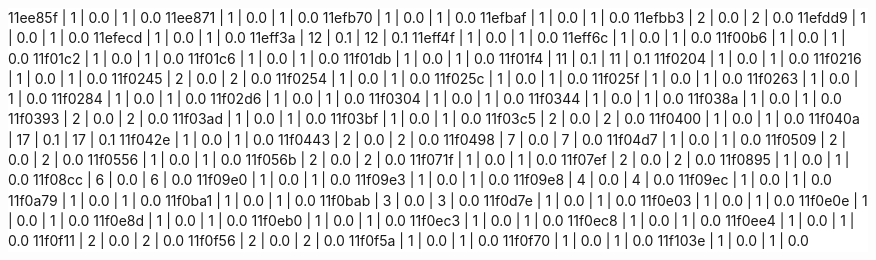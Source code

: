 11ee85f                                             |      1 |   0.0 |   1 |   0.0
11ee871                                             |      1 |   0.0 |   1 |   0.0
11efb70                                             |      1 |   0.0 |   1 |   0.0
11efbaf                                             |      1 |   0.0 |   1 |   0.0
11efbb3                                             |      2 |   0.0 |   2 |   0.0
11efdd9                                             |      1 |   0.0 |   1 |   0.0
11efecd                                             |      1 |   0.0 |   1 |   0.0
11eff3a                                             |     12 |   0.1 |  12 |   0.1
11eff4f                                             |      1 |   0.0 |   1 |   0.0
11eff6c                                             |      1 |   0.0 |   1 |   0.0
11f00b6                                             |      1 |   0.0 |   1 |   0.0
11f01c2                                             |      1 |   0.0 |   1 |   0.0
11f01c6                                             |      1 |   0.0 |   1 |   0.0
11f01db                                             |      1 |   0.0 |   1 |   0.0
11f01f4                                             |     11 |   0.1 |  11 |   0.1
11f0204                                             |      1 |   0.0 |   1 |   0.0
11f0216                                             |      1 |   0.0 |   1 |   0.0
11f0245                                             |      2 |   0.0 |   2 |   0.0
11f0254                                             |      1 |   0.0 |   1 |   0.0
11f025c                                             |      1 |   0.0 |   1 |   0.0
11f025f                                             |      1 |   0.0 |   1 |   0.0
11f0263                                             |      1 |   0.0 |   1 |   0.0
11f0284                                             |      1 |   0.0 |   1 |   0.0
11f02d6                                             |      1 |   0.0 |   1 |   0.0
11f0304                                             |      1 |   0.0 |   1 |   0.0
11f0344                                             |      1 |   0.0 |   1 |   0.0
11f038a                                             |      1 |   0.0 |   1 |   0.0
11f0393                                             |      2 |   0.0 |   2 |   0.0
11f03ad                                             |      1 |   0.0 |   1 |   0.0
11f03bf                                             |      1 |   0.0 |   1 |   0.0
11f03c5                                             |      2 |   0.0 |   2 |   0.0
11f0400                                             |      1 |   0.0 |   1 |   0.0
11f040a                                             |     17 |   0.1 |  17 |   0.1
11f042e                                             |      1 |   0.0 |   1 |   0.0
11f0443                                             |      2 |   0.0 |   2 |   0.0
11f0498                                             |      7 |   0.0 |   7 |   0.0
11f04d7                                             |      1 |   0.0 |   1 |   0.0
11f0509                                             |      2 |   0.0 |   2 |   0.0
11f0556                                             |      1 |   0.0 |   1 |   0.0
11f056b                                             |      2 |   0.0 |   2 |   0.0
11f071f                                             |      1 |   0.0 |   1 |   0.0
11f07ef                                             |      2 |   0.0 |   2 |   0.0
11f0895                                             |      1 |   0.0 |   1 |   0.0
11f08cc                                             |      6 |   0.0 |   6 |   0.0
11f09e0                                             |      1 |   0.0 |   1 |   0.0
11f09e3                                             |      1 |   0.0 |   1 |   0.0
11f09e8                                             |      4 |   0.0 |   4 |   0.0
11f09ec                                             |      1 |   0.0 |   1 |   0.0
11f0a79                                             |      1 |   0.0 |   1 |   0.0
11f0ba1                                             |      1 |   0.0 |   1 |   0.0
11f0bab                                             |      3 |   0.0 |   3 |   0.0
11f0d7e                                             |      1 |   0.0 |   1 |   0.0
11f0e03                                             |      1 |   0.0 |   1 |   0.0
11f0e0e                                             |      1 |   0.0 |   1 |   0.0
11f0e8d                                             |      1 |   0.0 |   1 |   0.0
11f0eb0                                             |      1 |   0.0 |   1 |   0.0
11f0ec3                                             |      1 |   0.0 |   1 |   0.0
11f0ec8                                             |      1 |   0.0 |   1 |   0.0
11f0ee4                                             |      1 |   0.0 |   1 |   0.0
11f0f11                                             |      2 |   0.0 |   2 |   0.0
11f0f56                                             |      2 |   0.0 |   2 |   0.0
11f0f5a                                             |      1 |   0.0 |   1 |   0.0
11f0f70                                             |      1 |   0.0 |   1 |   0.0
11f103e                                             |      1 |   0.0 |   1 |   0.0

━━━━━━━━━━━━━━━━

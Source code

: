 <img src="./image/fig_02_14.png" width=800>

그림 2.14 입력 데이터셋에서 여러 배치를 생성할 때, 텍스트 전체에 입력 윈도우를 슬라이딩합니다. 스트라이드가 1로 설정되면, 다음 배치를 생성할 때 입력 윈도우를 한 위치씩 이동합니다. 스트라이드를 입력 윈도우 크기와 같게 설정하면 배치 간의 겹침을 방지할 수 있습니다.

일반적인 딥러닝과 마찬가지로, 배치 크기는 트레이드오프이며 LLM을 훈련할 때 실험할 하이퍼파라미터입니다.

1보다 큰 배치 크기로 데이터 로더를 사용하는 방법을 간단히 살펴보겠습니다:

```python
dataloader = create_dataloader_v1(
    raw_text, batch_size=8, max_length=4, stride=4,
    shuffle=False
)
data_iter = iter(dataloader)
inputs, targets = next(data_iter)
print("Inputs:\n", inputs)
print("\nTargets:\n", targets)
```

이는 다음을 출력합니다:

━━━━━━━━━━━━━━━━

Your instructions -
Wherever the word "targets" appears in the data, return the whole line.

Response area -
inputs, targets = next(data_iter)
print("\nTargets:\n", targets)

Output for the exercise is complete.